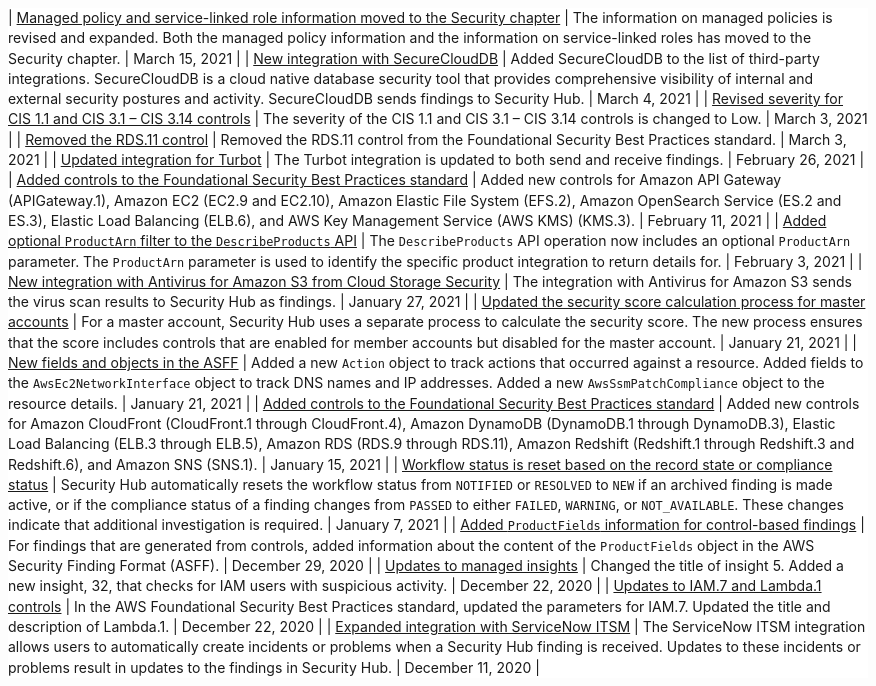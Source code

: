 | [Managed policy and service\-linked role information moved to the Security chapter](https://docs.aws.amazon.com/securityhub/latest/userguide/security.html) | The information on managed policies is revised and expanded\. Both the managed policy information and the information on service\-linked roles has moved to the Security chapter\. | March 15, 2021 | 
| [New integration with SecureCloudDB](https://docs.aws.amazon.com/securityhub/latest/userguide/securityhub-partner-providers.html) | Added SecureCloudDB to the list of third\-party integrations\. SecureCloudDB is a cloud native database security tool that provides comprehensive visibility of internal and external security postures and activity\. SecureCloudDB sends findings to Security Hub\. | March 4, 2021 | 
| [Revised severity for CIS 1\.1 and CIS 3\.1 – CIS 3\.14 controls](https://docs.aws.amazon.com/securityhub/latest/userguide/securityhub-cis-controls.html) | The severity of the CIS 1\.1 and CIS 3\.1 – CIS 3\.14 controls is changed to Low\. | March 3, 2021 | 
| [Removed the RDS\.11 control](#doc-history) | Removed the RDS\.11 control from the Foundational Security Best Practices standard\. | March 3, 2021 | 
| [Updated integration for Turbot](https://docs.aws.amazon.com/securityhub/latest/userguide/securityhub-partner-providers.html) | The Turbot integration is updated to both send and receive findings\. | February 26, 2021 | 
| [Added controls to the Foundational Security Best Practices standard](https://docs.aws.amazon.com/securityhub/latest/userguide/securityhub-standards-fsbp-controls.html) | Added new controls for Amazon API Gateway \(APIGateway\.1\), Amazon EC2 \(EC2\.9 and EC2\.10\), Amazon Elastic File System \(EFS\.2\), Amazon OpenSearch Service \(ES\.2 and ES\.3\), Elastic Load Balancing \(ELB\.6\), and AWS Key Management Service \(AWS KMS\) \(KMS\.3\)\. | February 11, 2021 | 
| [Added optional `ProductArn` filter to the `DescribeProducts` API](https://docs.aws.amazon.com/securityhub/latest/userguide/securityhub-integrations-managing.html#securityhub-integrations-view-api) | The `DescribeProducts` API operation now includes an optional `ProductArn` parameter\. The `ProductArn` parameter is used to identify the specific product integration to return details for\. | February 3, 2021 | 
| [New integration with Antivirus for Amazon S3 from Cloud Storage Security](https://docs.aws.amazon.com/securityhub/latest/userguide/securityhub-partner-providers.html) | The integration with Antivirus for Amazon S3 sends the virus scan results to Security Hub as findings\. | January 27, 2021 | 
| [Updated the security score calculation process for master accounts](https://docs.aws.amazon.com/securityhub/latest/userguide/securityhub-standards-results.html#securityhub-standards-security-score) | For a master account, Security Hub uses a separate process to calculate the security score\. The new process ensures that the score includes controls that are enabled for member accounts but disabled for the master account\. | January 21, 2021 | 
| [New fields and objects in the ASFF](https://docs.aws.amazon.com/securityhub/latest/userguide/securityhub-findings-format.html) | Added a new `Action` object to track actions that occurred against a resource\. Added fields to the `AwsEc2NetworkInterface` object to track DNS names and IP addresses\. Added a new `AwsSsmPatchCompliance` object to the resource details\. | January 21, 2021 | 
| [Added controls to the Foundational Security Best Practices standard](https://docs.aws.amazon.com/securityhub/latest/userguide/securityhub-standards-fsbp-controls.html) | Added new controls for Amazon CloudFront \(CloudFront\.1 through CloudFront\.4\), Amazon DynamoDB \(DynamoDB\.1 through DynamoDB\.3\), Elastic Load Balancing \(ELB\.3 through ELB\.5\), Amazon RDS \(RDS\.9 through RDS\.11\), Amazon Redshift \(Redshift\.1 through Redshift\.3 and Redshift\.6\), and Amazon SNS \(SNS\.1\)\. | January 15, 2021 | 
| [Workflow status is reset based on the record state or compliance status](https://docs.aws.amazon.com/securityhub/latest/userguide/finding-workflow-status.html) | Security Hub automatically resets the workflow status from `NOTIFIED` or `RESOLVED` to `NEW` if an archived finding is made active, or if the compliance status of a finding changes from `PASSED` to either `FAILED`, `WARNING`, or `NOT_AVAILABLE`\. These changes indicate that additional investigation is required\. | January 7, 2021 | 
| [Added `ProductFields` information for control\-based findings](https://docs.aws.amazon.com/securityhub/latest/userguide/securityhub-standards-results.html#control-findings-asff-productfields) | For findings that are generated from controls, added information about the content of the `ProductFields` object in the AWS Security Finding Format \(ASFF\)\. | December 29, 2020 | 
| [Updates to managed insights](https://docs.aws.amazon.com/securityhub/latest/userguide/securityhub-managed-insights.html) | Changed the title of insight 5\. Added a new insight, 32, that checks for IAM users with suspicious activity\. | December 22, 2020 | 
| [Updates to IAM\.7 and Lambda\.1 controls](https://docs.aws.amazon.com/securityhub/latest/userguide/securityhub-standards-fsbp-controls.html) | In the AWS Foundational Security Best Practices standard, updated the parameters for IAM\.7\. Updated the title and description of Lambda\.1\. | December 22, 2020 | 
| [Expanded integration with ServiceNow ITSM](https://docs.aws.amazon.com/securityhub/latest/userguide/securityhub-partner-providers.html) | The ServiceNow ITSM integration allows users to automatically create incidents or problems when a Security Hub finding is received\. Updates to these incidents or problems result in updates to the findings in Security Hub\. | December 11, 2020 |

*****

→ **Problem details**
Search the records above for the string "Updated". Copy every line that contains it.

→ **Solution to this exercise**
| [Updated integration for Turbot](https://docs.aws.amazon.com/securityhub/latest/userguide/securityhub-partner-providers.html) | The Turbot integration is updated to both send and receive findings\. | February 26, 2021 | 
| [Updated the security score calculation process for master accounts](https://docs.aws.amazon.com/securityhub/latest/userguide/securityhub-standards-results.html#securityhub-standards-security-score) | For a master account, Security Hub uses a separate process to calculate the security score\. The new process ensures that the score includes controls that are enabled for member accounts but disabled for the master account\. | January 21, 2021 | 
| [Updates to IAM\.7 and Lambda\.1 controls](https://docs.aws.amazon.com/securityhub/latest/userguide/securityhub-standards-fsbp-controls.html) | In the AWS Foundational Security Best Practices standard, updated the parameters for IAM\.7\. Updated the title and description of Lambda\.1\. | December 22, 2020 | 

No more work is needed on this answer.